Ron began his career in painting, and had his first one person show in his hometown of Paducah, KY at age eleven. After receiving his MFA from the Univ. of Illinois, Urbana he moved to Miami, Florida where he worked for the next fifteen years. It was there that he honed a keen use of color. Ron works with variety of materials but it is the activity of drawing that continues to play an important part in Ron’s sculpture from the large-scale adobe works to drawings in cast metal and his use of lighting. Ron also taught at the Univ.of North Carolina, Chapel Hill before coming to Washington Univ. Where he is a professor of sculpture. Ron has worked and lectured in Japan and Demark as well as numerous sites around the U.S. He received a Guggenheim award for sculpture, a National endowment for the arts award a Pollack/Kransner award. His works can be seen in several major collections around the world including The Smithsonian’s Renwick Gallery in Washington DC.
Ron is also an active curator having put together more than twelve exhibitions.
One of his main interests is how art can be woven into the fabric of every day life. This focus has led him to the design and construction of four homes. This summer he completed the design of a fifth house and has been commissioned to begin design another near Asheville, NC. He currently lives in one of his own designs.
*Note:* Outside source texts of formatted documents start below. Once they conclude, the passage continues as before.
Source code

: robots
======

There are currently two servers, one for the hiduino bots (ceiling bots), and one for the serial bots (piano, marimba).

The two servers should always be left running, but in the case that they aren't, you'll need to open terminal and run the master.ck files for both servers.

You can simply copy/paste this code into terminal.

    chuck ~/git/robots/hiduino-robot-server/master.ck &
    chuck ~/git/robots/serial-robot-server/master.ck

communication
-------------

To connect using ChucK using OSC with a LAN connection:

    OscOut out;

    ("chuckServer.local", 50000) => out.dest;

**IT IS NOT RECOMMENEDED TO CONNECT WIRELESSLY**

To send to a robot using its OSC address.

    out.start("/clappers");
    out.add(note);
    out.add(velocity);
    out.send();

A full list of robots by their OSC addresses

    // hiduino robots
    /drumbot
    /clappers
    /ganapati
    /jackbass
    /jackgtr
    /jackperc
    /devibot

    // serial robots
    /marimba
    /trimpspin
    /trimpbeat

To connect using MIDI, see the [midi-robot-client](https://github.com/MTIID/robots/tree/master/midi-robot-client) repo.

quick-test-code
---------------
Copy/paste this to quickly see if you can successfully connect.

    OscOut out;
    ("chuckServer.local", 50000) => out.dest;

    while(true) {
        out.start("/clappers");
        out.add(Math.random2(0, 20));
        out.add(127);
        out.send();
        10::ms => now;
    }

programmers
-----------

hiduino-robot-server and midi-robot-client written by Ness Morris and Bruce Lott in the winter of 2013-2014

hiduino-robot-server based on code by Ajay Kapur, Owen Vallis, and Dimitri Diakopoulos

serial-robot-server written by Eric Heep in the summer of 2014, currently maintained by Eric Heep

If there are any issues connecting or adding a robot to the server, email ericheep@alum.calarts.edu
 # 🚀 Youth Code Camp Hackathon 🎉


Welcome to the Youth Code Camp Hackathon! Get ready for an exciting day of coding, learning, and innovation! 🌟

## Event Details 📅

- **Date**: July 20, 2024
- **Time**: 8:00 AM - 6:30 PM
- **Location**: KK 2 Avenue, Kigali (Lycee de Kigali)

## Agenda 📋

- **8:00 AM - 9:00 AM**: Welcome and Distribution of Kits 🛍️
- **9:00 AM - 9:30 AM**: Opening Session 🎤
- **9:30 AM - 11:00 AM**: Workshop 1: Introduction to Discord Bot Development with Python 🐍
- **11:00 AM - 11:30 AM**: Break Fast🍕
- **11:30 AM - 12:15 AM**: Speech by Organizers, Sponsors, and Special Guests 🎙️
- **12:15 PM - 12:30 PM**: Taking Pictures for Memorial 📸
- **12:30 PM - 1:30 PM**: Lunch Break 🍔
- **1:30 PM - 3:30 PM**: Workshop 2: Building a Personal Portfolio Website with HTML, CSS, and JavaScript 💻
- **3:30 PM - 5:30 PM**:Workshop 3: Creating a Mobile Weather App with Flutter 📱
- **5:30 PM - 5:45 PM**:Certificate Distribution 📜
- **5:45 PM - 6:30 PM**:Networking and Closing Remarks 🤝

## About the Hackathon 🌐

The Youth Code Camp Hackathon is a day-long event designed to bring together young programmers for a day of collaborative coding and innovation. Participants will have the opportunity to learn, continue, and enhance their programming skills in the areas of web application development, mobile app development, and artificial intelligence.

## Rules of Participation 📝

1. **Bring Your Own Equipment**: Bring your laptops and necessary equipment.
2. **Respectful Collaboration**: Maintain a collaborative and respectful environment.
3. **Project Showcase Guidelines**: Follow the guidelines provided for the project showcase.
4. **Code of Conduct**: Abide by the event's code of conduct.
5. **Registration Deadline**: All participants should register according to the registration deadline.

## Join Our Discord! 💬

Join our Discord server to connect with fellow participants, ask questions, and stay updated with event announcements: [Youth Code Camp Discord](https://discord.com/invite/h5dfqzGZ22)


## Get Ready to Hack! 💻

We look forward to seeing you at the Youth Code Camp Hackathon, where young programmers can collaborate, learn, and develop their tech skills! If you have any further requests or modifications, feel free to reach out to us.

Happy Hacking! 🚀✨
It is his desire to see art as part of our living environment that has compelled him to completed over fifty public art projects around the United States, Denmark and France. As a faculty in the Sculpture area he leads The Center for Public Practice were students are involved in the study and practice of creative ways that art can be manifest in the public realm. He has just completed a three -year project with the combined students of biology and art at South Western Illinois College, Bellville, IL a video of this project can be seen on U-Tube via a link from The Schmidt Art Center.
Currently he is working on a commission from The United Arts Council of Greater Greensboro, NC. This project focuses on a 200-year history of transportation.